Tuesday, 4 July 2017

Sinking in the Sea of Foggy Confusion

The Robot Said, "It Does Not Compute"

New Zealand schools are failing to teach maths effectively.  Our national rankings are below average.  We believe that this sad state of affairs is about to get worse.  Why?   Our clever educrats and politicians have decided that, for the first ten years of schooling, all pupils in the State education system will be taught to think like a computer.
"Computational thinking" and "designing and developing digital outcomes" will become part of New Zealand's core curriculum for all children in the first 10 years of school from next year.  Prime Minister Bill English and Education Minister Nikki Kaye visited Newmarket School in Auckland today to unveil a $40 million package to retrain teachers and help schools implement the new curriculum subjects, including a "national digital championship" modelled on an Israeli example.  "All young people from Years 1 to 10 will take part in digital technologies learning," Kaye said. [NZ Herald]
What could go wrong with this?  Lots.
 Firstly, the curriculum is already crowded as it is.  Students in the out-of-control state education system have to be taught gender studies, peace studies, and racial tolerance.  Core subjects (such as English, reading, writing, and maths) are becoming progressively peripheral, less core.  "We have so many more vital subjects to be taught, such as performing arts and creative dance," the sages and gnomes intone.  Wunnerful.

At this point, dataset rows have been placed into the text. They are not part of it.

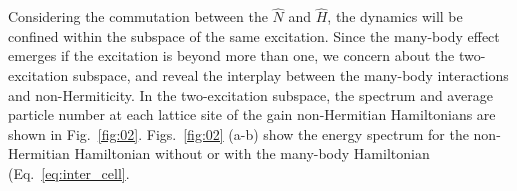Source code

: \documentclass[longbibliography, aps, prx, amsmath, amssymb, amsfonts, twocolumn,superscriptaddress, footinbib]{revtex4-1}
\begin{document}
	
	Considering the commutation between the $\hat{N}$ and $\hat{H}$, the dynamics will be confined within the subspace of the same excitation. Since the many-body effect emerges if the excitation is beyond more than one, we concern about the two-excitation subspace, and reveal the interplay between the many-body interactions and non-Hermiticity. 
	In the two-excitation subspace, the spectrum and average particle number at each lattice site of the gain non-Hermitian Hamiltonians 
	are shown in Fig.~\ref{fig:02}.
	Figs.~\ref{fig:02} (a-b) show the energy spectrum
	for the non-Hermitian Hamiltonian without or with the many-body Hamiltonian (Eq.~\ref{eq:inter_cell}. 
\end{document}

Secondly, maths has been turned into a mystery religion.  It is taught conceptually from day one.  When faced with a complex maths problem, such as "compute 3+3" our modern sophisticates teach our confused pupils that there are five or six ways of actually achieving an answer to this problem.  End result--confusion and brain scrambling.  No, no, no say the gnomes and sages.  Modern maths students are given the tools to think both conceptually and analytically from the outset.  Numbers are no longer computational tables to be learned by rote.  They are exciting philosophical concepts that lead us to the heart of knowledge and human existence.

So, New Zealand students are being confused on a grand scale when it comes to maths.  Our international rankings are slipping.  Now, even less time will be available because students are going to be taught, as well as maths, computational thinking along with its underlying philosophical constructs.  The mental morass and bog of confusion just got deeper and far more gooey.

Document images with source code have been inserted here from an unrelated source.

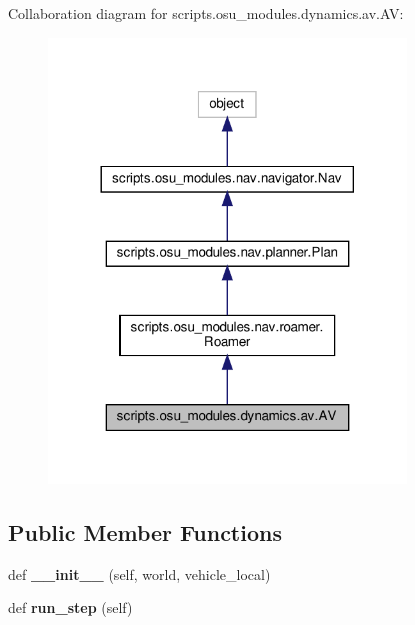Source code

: Collaboration diagram for scripts.\+osu\+\_\+modules.\+dynamics.\+av.\+AV\+:\nopagebreak
\begin{figure}[H]
\begin{center}
\leavevmode
\includegraphics[width=269pt]{d5/db2/classscripts_1_1osu__modules_1_1dynamics_1_1av_1_1AV__coll__graph}
\end{center}
\end{figure}
\subsection*{Public Member Functions}
\begin{DoxyCompactItemize}
\item 
\mbox{\label{classscripts_1_1osu__modules_1_1dynamics_1_1av_1_1AV_a89f85341e7a2c217b2e394eb0f9d8816}} 
def {\bfseries \+\_\+\+\_\+init\+\_\+\+\_\+} (self, world, vehicle\+\_\+local)
\item 
\mbox{\label{classscripts_1_1osu__modules_1_1dynamics_1_1av_1_1AV_ae62930be9e30009618ed3c44da277afe}} 
def {\bfseries run\+\_\+step} (self)
\end{DoxyCompactItemize}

Not at all, says our Minister of Education:
Kaye said Computational Thinking "is about understanding the computer science principles that underlie all digital technologies, and learning how to develop instructions, such as programming, to control these technologies".  Designing and Developing Digital Outcomes "is about understanding that digital systems and applications are created for humans by humans, and developing knowledge and skills in using different digital technologies to create digital content across a range of digital media".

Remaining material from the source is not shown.